* Task description:
Extract all lines from the data beneath that include the word "Yaml".
START Source material
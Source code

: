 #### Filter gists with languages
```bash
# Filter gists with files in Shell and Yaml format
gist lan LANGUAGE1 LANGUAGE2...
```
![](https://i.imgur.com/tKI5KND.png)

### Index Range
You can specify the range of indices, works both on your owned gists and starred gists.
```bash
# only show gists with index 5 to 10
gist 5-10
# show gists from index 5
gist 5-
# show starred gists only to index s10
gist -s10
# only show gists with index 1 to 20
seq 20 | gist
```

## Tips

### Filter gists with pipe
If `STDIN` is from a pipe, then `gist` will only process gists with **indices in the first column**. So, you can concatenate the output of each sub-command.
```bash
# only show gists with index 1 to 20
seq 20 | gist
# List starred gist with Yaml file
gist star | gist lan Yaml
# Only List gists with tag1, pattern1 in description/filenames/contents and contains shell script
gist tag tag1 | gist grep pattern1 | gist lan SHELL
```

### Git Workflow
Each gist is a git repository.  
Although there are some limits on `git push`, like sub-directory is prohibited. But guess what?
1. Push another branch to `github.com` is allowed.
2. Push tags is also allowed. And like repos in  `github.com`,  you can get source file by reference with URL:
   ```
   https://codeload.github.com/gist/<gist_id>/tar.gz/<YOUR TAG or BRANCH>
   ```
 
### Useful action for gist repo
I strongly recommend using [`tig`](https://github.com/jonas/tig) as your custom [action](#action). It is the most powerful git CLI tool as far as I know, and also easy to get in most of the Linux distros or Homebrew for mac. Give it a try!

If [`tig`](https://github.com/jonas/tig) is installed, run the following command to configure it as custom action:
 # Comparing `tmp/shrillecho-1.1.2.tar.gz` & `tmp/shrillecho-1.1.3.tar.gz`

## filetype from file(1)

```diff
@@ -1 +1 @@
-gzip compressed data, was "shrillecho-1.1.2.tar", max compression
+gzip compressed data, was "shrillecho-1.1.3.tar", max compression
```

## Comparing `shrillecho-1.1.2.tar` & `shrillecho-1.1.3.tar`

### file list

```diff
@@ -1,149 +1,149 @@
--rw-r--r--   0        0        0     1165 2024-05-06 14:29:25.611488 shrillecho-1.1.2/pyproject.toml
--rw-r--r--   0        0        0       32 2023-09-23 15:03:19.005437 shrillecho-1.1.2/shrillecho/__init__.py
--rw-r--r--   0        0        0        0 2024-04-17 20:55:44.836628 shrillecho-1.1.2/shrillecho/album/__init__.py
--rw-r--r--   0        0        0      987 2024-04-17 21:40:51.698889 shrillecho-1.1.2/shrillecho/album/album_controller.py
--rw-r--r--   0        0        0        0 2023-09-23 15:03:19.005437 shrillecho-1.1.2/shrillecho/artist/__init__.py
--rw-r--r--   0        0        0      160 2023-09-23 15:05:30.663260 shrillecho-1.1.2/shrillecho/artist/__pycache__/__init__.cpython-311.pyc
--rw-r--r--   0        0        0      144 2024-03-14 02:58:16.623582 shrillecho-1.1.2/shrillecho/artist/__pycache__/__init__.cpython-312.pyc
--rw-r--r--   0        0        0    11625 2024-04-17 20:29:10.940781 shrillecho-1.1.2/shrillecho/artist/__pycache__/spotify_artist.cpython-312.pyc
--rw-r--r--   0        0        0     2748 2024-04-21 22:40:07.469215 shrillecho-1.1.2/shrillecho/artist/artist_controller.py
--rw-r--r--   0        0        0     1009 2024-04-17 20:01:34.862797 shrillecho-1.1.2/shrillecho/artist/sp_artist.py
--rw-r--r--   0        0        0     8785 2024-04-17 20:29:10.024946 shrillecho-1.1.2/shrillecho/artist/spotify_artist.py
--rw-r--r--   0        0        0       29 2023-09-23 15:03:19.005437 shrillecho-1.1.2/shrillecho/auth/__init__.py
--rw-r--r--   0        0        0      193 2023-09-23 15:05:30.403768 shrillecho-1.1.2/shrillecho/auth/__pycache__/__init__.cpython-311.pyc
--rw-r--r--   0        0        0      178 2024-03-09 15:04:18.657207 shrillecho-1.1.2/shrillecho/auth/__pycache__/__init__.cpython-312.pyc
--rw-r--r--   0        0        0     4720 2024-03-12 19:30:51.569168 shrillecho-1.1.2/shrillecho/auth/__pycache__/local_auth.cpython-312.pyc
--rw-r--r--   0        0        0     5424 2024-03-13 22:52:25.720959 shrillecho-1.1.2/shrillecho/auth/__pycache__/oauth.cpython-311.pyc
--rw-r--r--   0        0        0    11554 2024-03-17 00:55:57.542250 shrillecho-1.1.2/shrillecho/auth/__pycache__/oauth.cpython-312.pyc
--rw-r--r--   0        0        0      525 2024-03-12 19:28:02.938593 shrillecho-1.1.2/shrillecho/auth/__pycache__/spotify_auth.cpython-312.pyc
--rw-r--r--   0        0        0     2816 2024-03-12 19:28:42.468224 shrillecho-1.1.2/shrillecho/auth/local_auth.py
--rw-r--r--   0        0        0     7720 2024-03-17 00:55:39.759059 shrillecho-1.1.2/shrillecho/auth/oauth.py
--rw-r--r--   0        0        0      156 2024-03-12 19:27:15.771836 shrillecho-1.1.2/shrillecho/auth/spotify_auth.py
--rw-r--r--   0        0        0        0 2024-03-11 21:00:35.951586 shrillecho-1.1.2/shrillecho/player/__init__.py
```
END Source material
* Completed task:
# Filter gists with files in Shell and Yaml format
# List starred gist with Yaml file
gist star | gist lan Yaml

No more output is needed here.